HORIBA MIRA, has announced today that it has published the second in a series of White Papers focusing on automotive cybersecurity. Today's freely available White Paper is entitled "Why Automotive Cybersecurity is Different". The paper explains why automotive cybersecurity demands a unique engineering approach and provides recommendations to assist vehicle manufacturers, the tiered industry supply chain and other road transport operators in helping develop and operate cyber-secure vehicles.
With current vehicles increasingly generating, processing, and transmitting large volumes of data, the potential threat landscape is growing exponentially from unwarranted access to personal and financial data to malfeasance that presents a threat to road users' physical safety and security.
This evolving situation is changing the duty of care expected of engineers and manufacturers to road users and impacting the potential challenge to corporate reputation across the entire design to operational phases of the vehicle lifecycle.
The commpany points out that With its detailed cybersecurity experience and knowledge derived from the active contribution to new cybersecurity regulations and standards developed by the UNECE and ISO/SAE, HORIBA MIRA’s Vehicle Resilience engineers offer a uniquely informed perspective as to why the cybersecurity demands for the automotive industry are distinctly different to more traditional IT considerations.
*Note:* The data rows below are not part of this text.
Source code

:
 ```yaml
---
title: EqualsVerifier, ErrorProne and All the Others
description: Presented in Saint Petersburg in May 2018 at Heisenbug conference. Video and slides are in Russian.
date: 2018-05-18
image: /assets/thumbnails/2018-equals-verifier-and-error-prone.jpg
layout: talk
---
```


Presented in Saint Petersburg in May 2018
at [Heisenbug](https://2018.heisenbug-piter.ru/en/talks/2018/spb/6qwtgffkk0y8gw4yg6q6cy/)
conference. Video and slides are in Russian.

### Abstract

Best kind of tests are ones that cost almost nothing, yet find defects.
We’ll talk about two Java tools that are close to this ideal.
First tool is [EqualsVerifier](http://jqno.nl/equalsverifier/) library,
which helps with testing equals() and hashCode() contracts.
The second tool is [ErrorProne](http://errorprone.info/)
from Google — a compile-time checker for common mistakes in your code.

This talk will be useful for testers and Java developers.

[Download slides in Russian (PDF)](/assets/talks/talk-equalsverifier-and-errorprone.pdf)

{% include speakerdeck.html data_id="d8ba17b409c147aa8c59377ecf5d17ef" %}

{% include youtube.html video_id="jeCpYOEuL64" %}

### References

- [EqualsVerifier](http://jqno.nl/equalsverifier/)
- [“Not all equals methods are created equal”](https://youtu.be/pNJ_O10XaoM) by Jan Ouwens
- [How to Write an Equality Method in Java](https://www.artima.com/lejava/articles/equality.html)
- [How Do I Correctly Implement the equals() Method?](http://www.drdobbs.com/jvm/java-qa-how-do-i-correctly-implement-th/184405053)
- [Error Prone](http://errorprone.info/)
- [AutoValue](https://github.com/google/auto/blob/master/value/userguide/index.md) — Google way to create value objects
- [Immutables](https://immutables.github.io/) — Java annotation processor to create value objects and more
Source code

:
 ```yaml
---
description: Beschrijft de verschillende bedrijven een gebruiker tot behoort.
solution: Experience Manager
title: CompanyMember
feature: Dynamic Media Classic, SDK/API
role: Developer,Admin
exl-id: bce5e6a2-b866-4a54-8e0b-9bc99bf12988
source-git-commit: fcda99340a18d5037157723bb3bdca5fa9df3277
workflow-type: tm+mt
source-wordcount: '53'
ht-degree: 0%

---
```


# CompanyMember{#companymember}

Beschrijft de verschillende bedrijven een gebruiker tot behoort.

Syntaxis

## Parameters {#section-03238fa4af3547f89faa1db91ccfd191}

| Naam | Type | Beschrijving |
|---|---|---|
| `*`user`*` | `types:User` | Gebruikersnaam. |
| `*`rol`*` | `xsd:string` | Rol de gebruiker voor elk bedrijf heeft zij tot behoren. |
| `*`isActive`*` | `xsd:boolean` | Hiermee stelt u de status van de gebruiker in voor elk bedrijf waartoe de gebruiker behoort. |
Today’s free Why Automotive Cybersecurity is Different White Paper explores the threat landscape, why automotive is a unique use case, best practice in implementing proactive engineering design and reactive operational responses, approaches to cybersecurity testing and achieving cybersecurity assurance.
Anthony Martin, Head of Vehicle Resilience Technologies at HORIBA MIRA said, “The extensive, varied and challenging risk that cybersecurity poses in an automotive context presents a very distinct set of challenges for the industry to navigate. HORIBA MIRA’s substantial automotive cybersecurity expertise informs this most recent paper which spans the risks, the new regulatory context and the dual approach of security-aware design and managing the ongoing vehicle operation. While complete indemnity from evolving cybersecurity risk cannot be achieved, risk can be managed to an acceptable level to protect road users from serious harm while helping to preserve the brand reputation of vehicle and component manufacturers.”
As part of its cybersecurity consulting services HORIBA MIRA has a suite of services expressly designed to help the industry prepare for the impact of Regulation155. These include a UNECE Readiness Programme, peer-to-peer training, full engineering consultancy, verification & validation services and a CSMS audit programme to benchmark regulatory preparedness.